• **Task description**
Pick every line from the data below that contains the string "Comparison" and copy it.
-- Dataset extract follows --
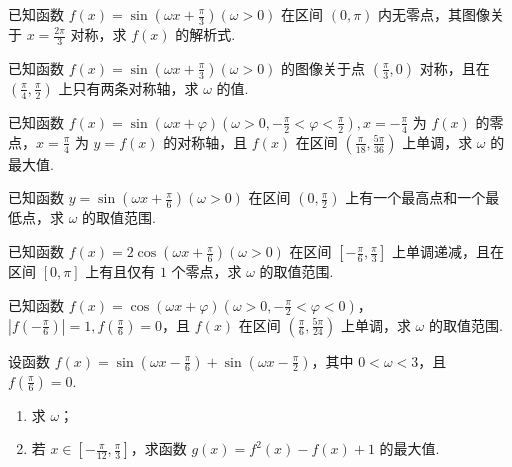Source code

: \documentclass[a4paper , final]{ctexart}
\newenvironment{problem}[1]{%
  \item #1
  \par
  \vspace{8cm}
}{}
\begin{document}
\begin{problems}
  \begin{problem}
  {
  已知函数 $f(x) = \sin(\omega x +\frac{\pi}{3})(\omega > 0)$ 在区间 $(0,\pi)$ 内无零点，其图像关于 $x=\frac{2\pi}{3}$ 对称，求 $f(x)$ 的解析式.
  }
  \end{problem}

  \begin{problem}
  {
  已知函数 $f(x) = \sin(\omega x +\frac{\pi}{3})(\omega > 0)$ 的图像关于点 $(\frac{\pi}{3},0)$ 对称，且在 $(\frac{\pi}{4},\frac{\pi}{2})$ 上只有两条对称轴，求 $\omega$ 的值.
  }
  \end{problem}

  \begin{problem}
  {
  已知函数 $f(x) = \sin(\omega x +\varphi)(\omega > 0,-\frac{\pi}{2}<\varphi<\frac{\pi}{2}),x=-\frac{\pi}   {4}$ 为 $f(x)$ 的零点，$x=\frac{\pi}{4}$ 为 $y=f(x)$ 的对称轴，且 $f(x)$ 在区间 $\left(\frac{\pi}  {18},\frac{5\pi}{36}\right)$ 上单调，求 $\omega$ 的最大值.
  }
  \end{problem}

  \begin{problem}
  {
  已知函数 $y = \sin(\omega x +\frac{\pi}{6})(\omega > 0)$ 在区间 $(0,\frac{\pi}{2})$ 上有一个最高点和一个最低点，求 $\omega$ 的取值范围.
  }
  \end{problem}

  \begin{problem}
  {
  已知函数 $f(x) = 2\cos(\omega x +\frac{\pi}{6})(\omega > 0)$ 在区间 $[-\frac{\pi}{6},\frac{\pi}{3}]$ 上单调递减，且在区间 $[0,\pi]$ 上有且仅有 $1$ 个零点，求 $\omega$ 的取值范围.
  }
  \end{problem}

  \begin{problem}
  {
  已知函数 $f(x) = \cos(\omega x +\varphi)(\omega > 0,-\frac{\pi}{2}<\varphi<0)$，$\left\vert f(-\frac{\pi}{6})\right\vert=1,f(\frac{\pi}{6})=0$，且 $f(x)$ 在区间 $\left(\frac{\pi}{6},\frac{5\pi}{24}\right)$ 上单调，求 $\omega$ 的取值范围.
  }
  \end{problem}

  \begin{problem}
  {
  设函数 $f(x) = \sin\left(\omega x - \frac{\pi}{6}\right) + \sin\left(\omega x - \frac{\pi}{2}\right)$，其中 $0 < \omega < 3$，且 $f\left(\frac{\pi}{6}\right) = 0$.
  \begin{enumerate}[label=(\arabic*)]
    \item 求 $\omega$；
    \item 若 $x \in \left[-\frac{\pi}{12}, \frac{\pi}{3}\right]$，求函数 $g(x) = f^2(x) - f(x) + 1$ 的最大值.
  \end{enumerate}
  }


  \end{problem}
\end{problems}
\end{document}
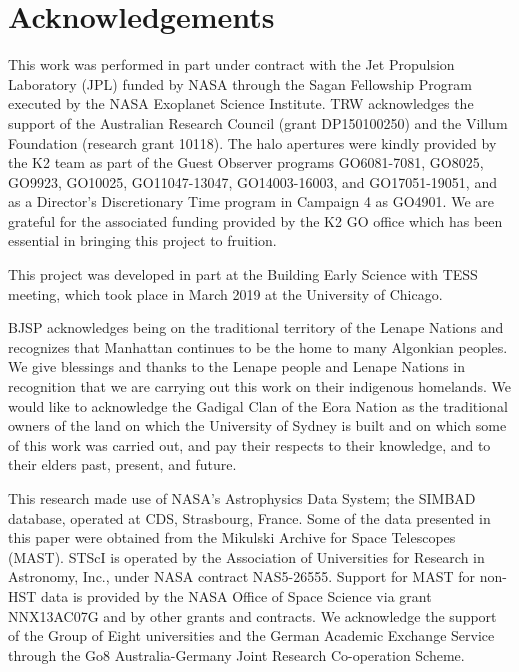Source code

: \documentclass[modern]{aastex62}
\begin{document}
\section*{Acknowledgements} %

This work was performed in part under contract with the Jet Propulsion Laboratory (JPL) funded by NASA through the Sagan Fellowship Program executed by the NASA Exoplanet Science Institute. TRW acknowledges the support of the Australian Research Council (grant DP150100250) and the Villum Foundation (research grant 10118). The halo apertures were kindly provided by the K2 team as part of the Guest Observer programs GO6081-7081, GO8025, GO9923, GO10025, GO11047-13047, GO14003-16003, and GO17051-19051, and as a Director's Discretionary Time program in Campaign 4 as GO4901. We are grateful for the associated funding provided by the K2 GO office which has been essential in bringing this project to fruition.

This project was developed in part at the Building Early Science with TESS meeting, which took place in March 2019 at the University of Chicago.

BJSP acknowledges being on the traditional territory of the Lenape Nations and recognizes that Manhattan continues to be the home to many Algonkian peoples. We give blessings and thanks to the Lenape people and Lenape Nations in recognition that we are carrying out this work on their indigenous homelands. We would like to acknowledge the Gadigal Clan of the Eora Nation as the traditional owners of the land on which the University of Sydney is built and on which some of this work was carried out, and pay their respects to their knowledge, and to their elders past, present, and future.
%

This research made use of NASA's Astrophysics Data System; the SIMBAD database, operated at CDS, Strasbourg, France. Some of the data presented in this paper were obtained from the Mikulski Archive for Space Telescopes (MAST). STScI is operated by the Association of Universities for Research in Astronomy, Inc., under NASA contract NAS5-26555. Support for MAST for non-HST data is provided by the NASA Office of Space Science via grant NNX13AC07G and by other grants and contracts. We acknowledge the support of the Group of Eight universities and the German Academic Exchange Service through the Go8 Australia-Germany Joint Research Co-operation Scheme. 

\end{document}
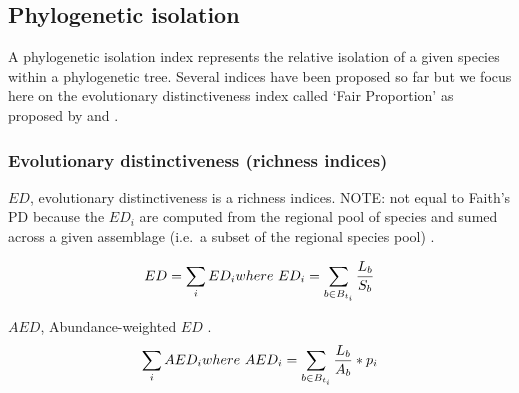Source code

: \documentclass[]{book}
\theoremstyle{definition}
\theoremstyle{definition}
\theoremstyle{remark}
\begin{document}
\hypertarget{phylogenetic-isolation}{\subsection{Phylogenetic
isolation}\label{phylogenetic-isolation}}

A phylogenetic isolation index represents the relative isolation of a
given species within a phylogenetic tree. Several indices have been
proposed so far but we focus here on the evolutionary distinctiveness
index called `Fair Proportion' as proposed by \citet{Redding2003} and
\citet{Isaac2007}.

\subsubsection{Evolutionary distinctiveness (richness
indices)}\label{evolutionary-distinctiveness-richness-indices}

\(ED\), evolutionary distinctiveness is a richness indices. NOTE: not
equal to Faith's PD because the \(ED_{i}\) are computed from the
regional pool of species and sumed across a given assemblage (i.e.~a
subset of the regional species pool)
\citep{Tucker2016, Safi2013a, Redding2003, Isaac2007}.

\[
  ED = \sum_{i}ED_{i} \\
  \ \\ 
  where \ ED_{i} = \sum_{b \in B_{t_{i}}} \dfrac{L_{b}}{S_{b}} 
\]

\(AED\), Abundance-weighted \(ED\) \citep{Tucker2016, Cadotte2010}. \[
\sum_{i} AED_{i} \\
\ \\
where \ AED_{i} = \sum_{b \in B_{t_{i}}} \dfrac{L_{b}}{A_{b} }* p_{i}
\]
\end{document}
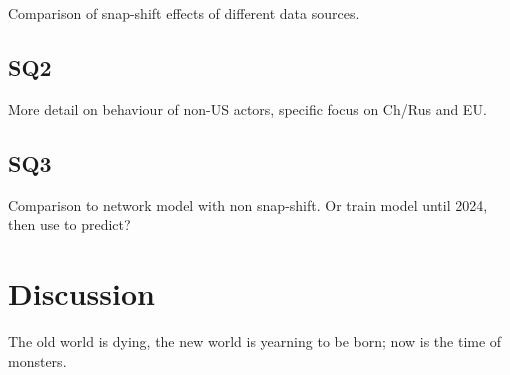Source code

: \documentclass[12pt,a4paper]{article}
\begin{document}
Comparison of snap-shift effects of different data sources.

\subsection{SQ2}

More detail on behaviour of non-US actors, specific focus on Ch/Rus and EU.

\subsection{SQ3}

Comparison to network model with non snap-shift. Or train model until 2024, then use to predict?

\section{Discussion}

The old world is dying, the new world is yearning to be born; now is the time of monsters. 

\clearpage


\end{document}
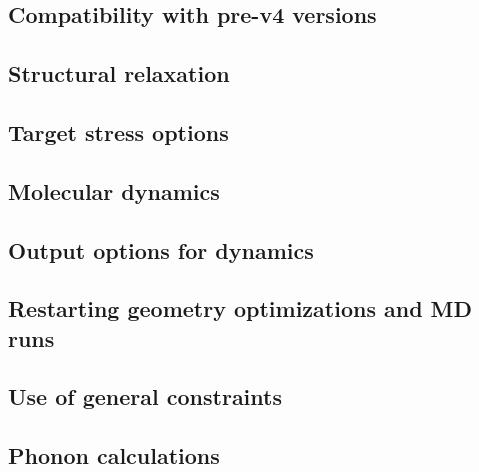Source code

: \subsection{Compatibility with pre-v4 versions}



\subsection{Structural relaxation}



\subsection{Target stress options}



\subsection{Molecular dynamics}



\subsection{Output options for dynamics}



\subsection{Restarting geometry optimizations and MD runs}



\subsection{Use of general constraints}



\subsection{Phonon calculations}


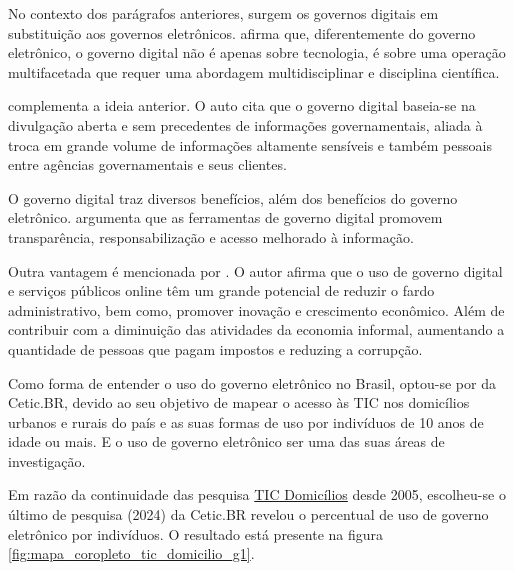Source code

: No contexto dos parágrafos anteriores, surgem os governos digitais em substituição aos governos eletrônicos. \cite{veiga2016digital} afirma que, diferentemente do governo eletrônico, o governo digital não é apenas sobre tecnologia, é sobre uma operação multifacetada  que requer uma abordagem multidisciplinar e disciplina científica. 

\cite{bounabat2017government} complementa a ideia anterior. O auto cita que o governo digital baseia-se na divulgação aberta e sem precedentes de informações governamentais, aliada à troca em grande volume de informações altamente sensíveis e também pessoais entre agências governamentais e seus clientes. 

O governo digital traz diversos benefícios, além dos benefícios do governo eletrônico. \cite{martins2018war} argumenta que as ferramentas de governo digital promovem transparência, responsabilização e acesso melhorado à informação.

Outra vantagem é mencionada por \cite{veiga2016digital}. O autor afirma que o uso de governo digital e serviços públicos online têm um grande potencial de reduzir o fardo administrativo, bem como, promover inovação e crescimento econômico. Além de contribuir com a diminuição das atividades da economia informal, aumentando a quantidade de pessoas que pagam impostos e reduzing a corrupção.

Como forma de entender o uso do governo eletrônico no Brasil, optou-se por \cite{tic_domicilios_2024} da Cetic.BR, devido ao seu objetivo de mapear o acesso às TIC nos domicílios urbanos e rurais do país e as suas formas de uso por indivíduos de 10 anos de idade ou mais. E o uso de governo eletrônico ser uma das suas áreas de investigação.

Em razão da continuidade das pesquisa \href{https://cetic.br/pt/pesquisa/domicilios/}{TIC Domicílios} desde 2005, escolheu-se o último de pesquisa (2024) da Cetic.BR revelou o percentual de uso de governo eletrônico por indivíduos. O resultado está presente na figura \ref{fig:mapa_coropleto_tic_domicilio_g1}.

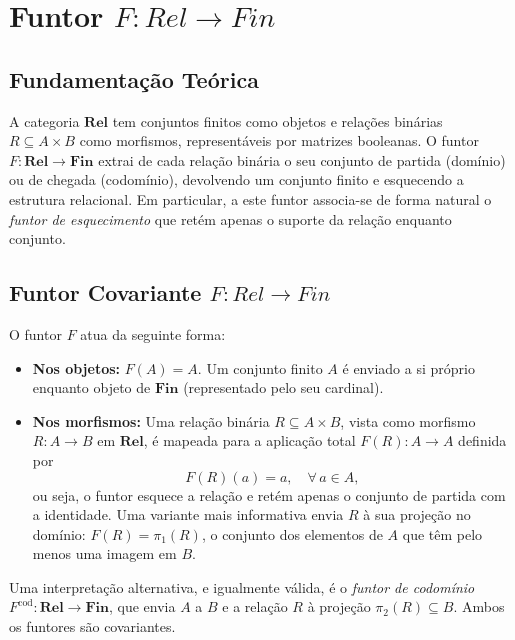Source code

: \section{Funtor $F: Rel \to Fin$}
\label{sec:functor-rel-fin}

\subsection{Fundamentação Teórica}

A categoria $\mathbf{Rel}$ tem conjuntos finitos como objetos e relações binárias $R \subseteq A \times B$ como morfismos, representáveis por matrizes booleanas. O funtor $F: \mathbf{Rel} \to \mathbf{Fin}$ extrai de cada relação binária o seu conjunto de partida (domínio) ou de chegada (codomínio), devolvendo um conjunto finito e esquecendo a estrutura relacional. Em particular, a este funtor associa-se de forma natural o \emph{funtor de esquecimento} que retém apenas o suporte da relação enquanto conjunto.

\subsection{Funtor Covariante $F: Rel \to Fin$}

\begin{definition}
O funtor $F$ atua da seguinte forma:
\begin{itemize}
    \item \textbf{Nos objetos:} $F(A) = A$. Um conjunto finito $A$ é enviado a si próprio enquanto objeto de $\mathbf{Fin}$ (representado pelo seu cardinal).
    \item \textbf{Nos morfismos:} Uma relação binária $R \subseteq A \times B$, vista como morfismo $R: A \to B$ em $\mathbf{Rel}$, é mapeada para a aplicação total $F(R): A \to A$ definida por
    \[
        F(R)(a) = a, \quad \forall\, a \in A,
    \]
    ou seja, o funtor esquece a relação e retém apenas o conjunto de partida com a identidade. Uma variante mais informativa envia $R$ à sua projeção no domínio: $F(R) = \pi_1(R)$, o conjunto dos elementos de $A$ que têm pelo menos uma imagem em $B$.
\end{itemize}
\end{definition}

\begin{remark}
Uma interpretação alternativa, e igualmente válida, é o \emph{funtor de codomínio} $F^{\mathrm{cod}}: \mathbf{Rel} \to \mathbf{Fin}$, que envia $A$ a $B$ e a relação $R$ à projeção $\pi_2(R) \subseteq B$. Ambos os funtores são covariantes.
\end{remark}

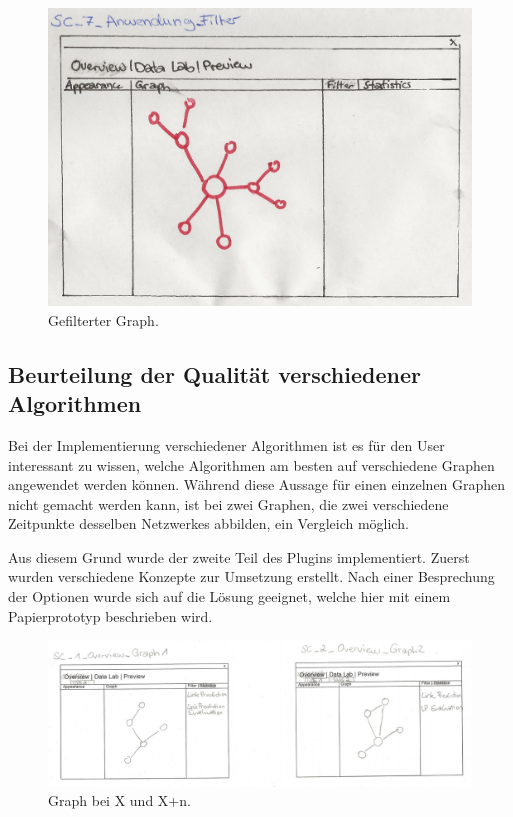 \begin{figure}
    \includegraphics[width=\linewidth]{resources/SC-7.png}
    \caption{Gefilterter Graph.}
    \label{fig:screen7}
\end{figure}

\subsection{Beurteilung der Qualität verschiedener Algorithmen}

Bei der Implementierung verschiedener Algorithmen ist es für den User interessant zu wissen, welche Algorithmen am
besten auf verschiedene Graphen angewendet werden können. Während diese Aussage für einen einzelnen Graphen nicht gemacht
werden kann, ist bei zwei Graphen, die zwei verschiedene Zeitpunkte desselben Netzwerkes abbilden, ein Vergleich möglich.

Aus diesem Grund wurde der zweite Teil des Plugins implementiert. Zuerst wurden verschiedene Konzepte zur Umsetzung
erstellt. Nach einer Besprechung der Optionen wurde sich auf die Lösung geeignet, welche hier mit einem Papierprototyp
beschrieben wird.

\begin{figure}
    \includegraphics[width=\linewidth]{resources/EV-1.png}
    \caption{Graph bei X und X+n.}
    \label{fig:screen8}
\end{figure}

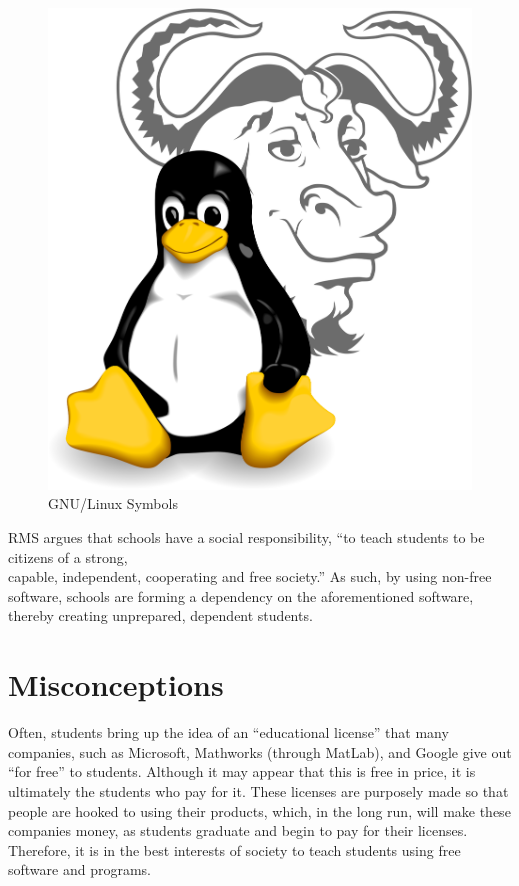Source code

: \documentclass[12pt]{article}
\begin{document}
\begin{multicols}{3}
  \begin{figure}
  \includegraphics[width=\linewidth]{Images/gnulinux.png}
  \caption{\tiny GNU/Linux Symbols}
  \end{figure}

RMS argues that schools have a social responsibility, “to teach students to be citizens of a strong, \\capable, independent, cooperating and free society.” As such, by using non-free software, schools are forming a dependency on the aforementioned software, thereby creating unprepared, dependent students. 

\section*{\small Misconceptions}

Often, students bring up the idea of an “educational license” that many companies, such as Microsoft, Mathworks (through MatLab), and Google give out “for free” to students. Although it may appear that this is free in price, it is ultimately the students who pay for it. These licenses are purposely made so that people are hooked to using their products, which, in the long run, will make these companies money, as students graduate and begin to pay for their licenses. Therefore, it is in the best interests of society to teach students using free software and programs. 

 \end{multicols}
\end{document}

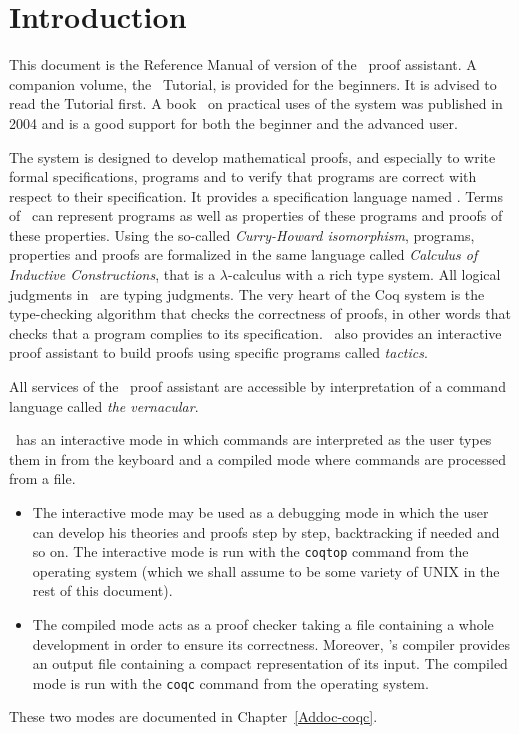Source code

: \chapter*{Introduction}

This document is the Reference Manual of version \coqversion{} of the \Coq\ 
proof assistant. A companion volume, the \Coq\ Tutorial, is provided
for the beginners. It is advised to read the Tutorial first.
A book~\cite{CoqArt} on practical uses of the \Coq{} system was published in 2004 and is a good support for both the beginner and
the advanced user.

The \Coq{} system is designed to develop mathematical proofs, and
especially to write formal specifications, programs and to verify that
programs are correct with respect to their specification. It provides
a specification language named \gallina. Terms of \gallina\ can
represent programs as well as properties of these programs and proofs
of these properties. Using the so-called \textit{Curry-Howard
  isomorphism}, programs, properties and proofs are formalized in the
same language called \textit{Calculus of Inductive Constructions},
that is a $\lambda$-calculus with a rich type system.  All logical
judgments in \Coq\ are typing judgments. The very heart of the Coq
system is the type-checking algorithm that checks the correctness of
proofs, in other words that checks that a program complies to its
specification. \Coq\ also provides an interactive proof assistant to
build proofs using specific programs called \textit{tactics}.

All services of the \Coq\ proof assistant are accessible by
interpretation of a command language called \textit{the vernacular}.

\Coq\ has an interactive mode in which commands are interpreted as the
user types them in from the keyboard and a compiled mode where
commands are processed from a file.  

\begin{itemize}
\item The interactive mode may be used as a debugging mode in which
  the user can develop his theories and proofs step by step,
  backtracking if needed and so on. The interactive mode is run with
  the {\tt coqtop} command from the operating system (which we shall
  assume to be some variety of UNIX in the rest of this document).
\item The compiled mode acts as a proof checker taking a file
  containing a whole development in order to ensure its correctness.
  Moreover, \Coq's compiler provides an output file containing a
  compact representation of its input. The compiled mode is run with
  the {\tt coqc} command from the operating system. 

\end{itemize}
These two modes are documented in Chapter~\ref{Addoc-coqc}.

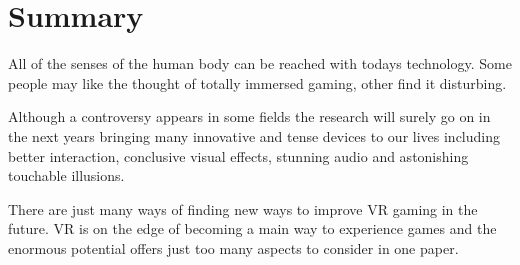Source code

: \section{Summary}
All of the senses of the human body can be reached with todays technology. Some people may like the thought of totally immersed gaming, other find it disturbing.

Although a controversy appears in some fields the research will surely go on in the next years bringing many innovative and tense devices to our lives including better interaction, conclusive visual effects, stunning audio and astonishing touchable illusions. 

There are just many ways of finding new ways to improve VR gaming in the future. VR is on the edge of becoming a main way to experience games and the enormous potential offers just too many aspects to consider in one paper.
-- Dataset extract concluded --
• **Problem solution**
Comparison of snap-shift effects of different data sources.
Comparison to network model with non snap-shift. Or train model until 2024, then use to predict?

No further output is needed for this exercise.